Support group for material girls offers comfort during recession.


It's a romantic formula that's withstood the test of time: A prosperous -- albeit emotionally unavailable -- male wins the heart of a physically attractive female on the strength of his bank account and the promise of little-to-no work in her future. The union relies very much on the man keeping his job and the woman keeping her looks.

Inevitably, the threadbare connection breaks down once one party loses their collateral. And this year, as the financial services industry has faltered in ways only few thought imaginable, the men have been the ones coming up short.

The result? Thousands of New York City wives, girlfriends and mistresses are feeling neglected. Fewer Prada bags dangle in the closet, Hamptons retreats go unbooked and bottle service is largely a thing of the past. (Remember: This is where the vastest wealth was created - and the site where much of it is now being lost.)

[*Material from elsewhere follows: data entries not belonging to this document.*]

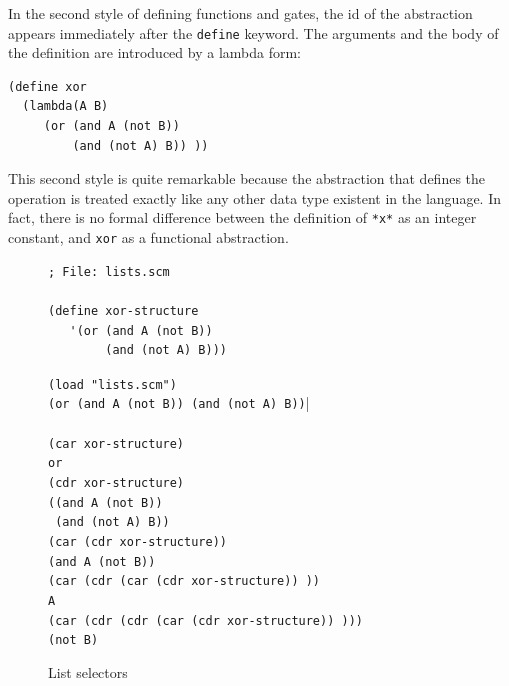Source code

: \documentclass[a4paper,12pt]{book}
\newenvironment{fmpage}[1]
               {\begin{lrbox}{\fmbox}\begin{minipage}{#1}}
               {\end{minipage}\end{lrbox}\fbox{\usebox{\fmbox}}}
\begin{document}
In the second style of defining functions and
gates, the id of the abstraction 
appears immediately after the \verb|define|
keyword. The  arguments and the body of
the definition are introduced by a lambda form:
\label{page:lambda1}

\begin{verbatim}
(define xor
  (lambda(A B)
     (or (and A (not B))
         (and (not A) B)) ))
\end{verbatim}

This second style is quite remarkable because
the abstraction that defines the operation
is treated exactly like any other
data type existent in the language.
In fact, there is no formal difference
between the definition of \verb|*x*|
as an integer constant, and \verb|xor|
as a functional abstraction.

\begin{figure}[!h]
\begin{fmpage}{0.8\linewidth}
\begin{verbatim}
; File: lists.scm

(define xor-structure
   '(or (and A (not B))
        (and (not A) B)))
\end{verbatim}
\end{fmpage}

\begin{fmpage}{0.8\linewidth}
\verb|(load "lists.scm")|\keys{~]~}\\
\verb|(or (and A (not B)) (and (not A) B))||\\
\verb||\\
\verb|(car xor-structure)| \keys{~]~} \\
\verb|or|\\
\verb|(cdr xor-structure)|\keys{~]~}\\
\verb|((and A (not B))|\\
\verb| (and (not A) B))|\\
\verb|(car (cdr xor-structure))|\keys{~]~}\\
\verb|(and A (not B))|\\
\verb|(car (cdr (car (cdr xor-structure)) ))|\keys{~]~}\\
\verb|A|\\
\verb|(car (cdr (cdr (car (cdr xor-structure)) )))|\keys{~]~}\\
\verb|(not B)|
\end{fmpage}

\begin{fmpage}{0.8\linewidth}
\verb||
\end{fmpage}
\caption{List selectors}
\label{fig:selectors}
\end{figure}
\end{document}
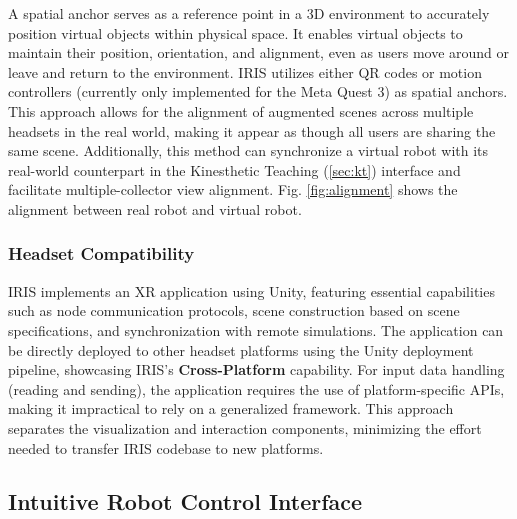 A spatial anchor serves as a reference point in a 3D environment to accurately position virtual objects within physical space.
It enables virtual objects to maintain their position, orientation, and alignment, even as users move around or leave and return to the environment.
IRIS utilizes either QR codes or motion controllers (currently only implemented for the Meta Quest 3) as spatial anchors.
This approach allows for the alignment of augmented scenes across multiple headsets in the real world, making it appear as though all users are sharing the same scene.
Additionally, this method can synchronize a virtual robot with its real-world counterpart in the {Kinesthetic Teaching} (\ref{sec:kt}) interface and facilitate multiple-collector view alignment.
Fig. \ref{fig:alignment} shows the alignment between real robot and virtual robot.



\subsubsection{Headset Compatibility}



IRIS implements an XR application using Unity, featuring essential capabilities such as node communication protocols, scene construction based on scene specifications, and synchronization with remote simulations.
The application can be directly deployed to other headset platforms using the Unity deployment pipeline, showcasing IRIS's \textbf{Cross-Platform} capability.
For input data handling (reading and sending), the application requires the use of platform-specific APIs, making it impractical to rely on a generalized framework.
This approach separates the visualization and interaction components, minimizing the effort needed to transfer IRIS codebase to new platforms.


\subsection{Intuitive Robot Control Interface}
\label{sec:intuitive_robot_interface}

Which is exactly why Laney Crowell and Megan Petrus started a support group aimed at the scores of vacuous women who have lost -- and stand to lose -- in the Great Wall Street Shakeout. In November, as the Dow Jones Industrial Average was daily sinking like a stone, the two self-professed "frustrated but articulate" women conceived of Dating a Banker Anonymous.

Members meet once or twice a week to drink and commiserate over the perils of maintaining relationships with financiers. Coping with an unemployed investment banker whose mind is mostly on finding a new job is a little easier when surrounded by overindulged peers.

For those who can't squeeze the gripe sessions into their taxing mani-pedi schedules, Dating a Banker Anonymous also has a totally obnoxious blog that exposes the harsh reality of life in the absence of coveted restaurant reservations. Reader comments offer additional support to the ladies whose husbands and boyfriends, they allege, have grown clingy and unmanly amid all the uncertainty and joblessness.

The New York Times, which reported the story, didn't pay much attention to the tongue-and-cheek humor found in many of the blog entries. For example:

I'm bored and can't stop thinking about my perpetually unattainable ex-boyfriend who is recession proof courtesy of an offshore trust account. To be honest, I'm only with my [current boyfriend] because I just don't have the heart to change my Facebook status from "In a relationship" to "I ain't saying I'm a gold digger, but I ain't messin' with no broke banker."

Or maybe the Times just didn't find it altogether that funny. Levity can't entirely disguise the stomach-turning sense of entitlement that post-hedge fund Manhattan created.

Editor's note: Minyanville isn't responsible for the soul-cleansing sprees of violence that may erupt after reading the blog.